##### DATASET ENTRIES
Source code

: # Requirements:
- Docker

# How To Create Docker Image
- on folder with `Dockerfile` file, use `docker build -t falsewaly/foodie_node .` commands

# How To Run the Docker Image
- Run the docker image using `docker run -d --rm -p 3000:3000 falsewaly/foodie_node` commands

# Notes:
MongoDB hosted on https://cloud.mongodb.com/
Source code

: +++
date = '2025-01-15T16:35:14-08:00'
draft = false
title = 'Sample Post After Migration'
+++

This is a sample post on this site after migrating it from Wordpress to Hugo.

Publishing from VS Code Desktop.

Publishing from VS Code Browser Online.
##########
##### DATASET ENTRIES
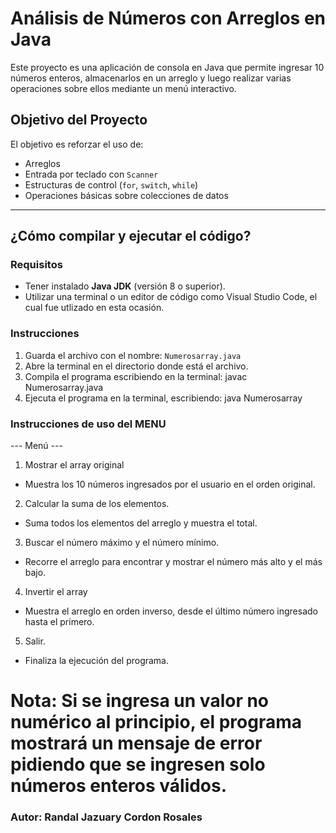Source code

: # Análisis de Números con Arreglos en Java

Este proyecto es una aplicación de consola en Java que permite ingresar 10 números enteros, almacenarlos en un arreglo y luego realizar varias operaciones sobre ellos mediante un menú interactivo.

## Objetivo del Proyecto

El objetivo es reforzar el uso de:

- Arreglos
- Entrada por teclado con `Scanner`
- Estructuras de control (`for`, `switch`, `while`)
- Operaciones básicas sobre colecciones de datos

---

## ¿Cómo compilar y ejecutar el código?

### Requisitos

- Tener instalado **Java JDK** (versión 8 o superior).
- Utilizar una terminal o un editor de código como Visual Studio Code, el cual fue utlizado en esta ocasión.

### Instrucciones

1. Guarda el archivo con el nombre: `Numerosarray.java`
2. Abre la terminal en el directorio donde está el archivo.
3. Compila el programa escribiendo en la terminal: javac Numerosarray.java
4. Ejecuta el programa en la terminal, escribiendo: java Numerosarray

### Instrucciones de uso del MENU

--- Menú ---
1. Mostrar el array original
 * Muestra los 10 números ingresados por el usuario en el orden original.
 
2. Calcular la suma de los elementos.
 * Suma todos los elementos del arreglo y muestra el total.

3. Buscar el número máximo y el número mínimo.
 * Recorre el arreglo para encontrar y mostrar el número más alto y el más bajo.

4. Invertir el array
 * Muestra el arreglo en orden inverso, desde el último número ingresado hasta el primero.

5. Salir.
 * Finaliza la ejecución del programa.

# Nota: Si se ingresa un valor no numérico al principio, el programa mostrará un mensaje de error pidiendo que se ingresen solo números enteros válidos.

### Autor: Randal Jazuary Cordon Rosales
##########
◆ WHAT THE TASK ASKS ◆
Go through the records and tally the lines that include "Instrucciones". Write only the number.

◆ EXERCISE RESPONSE ◆
2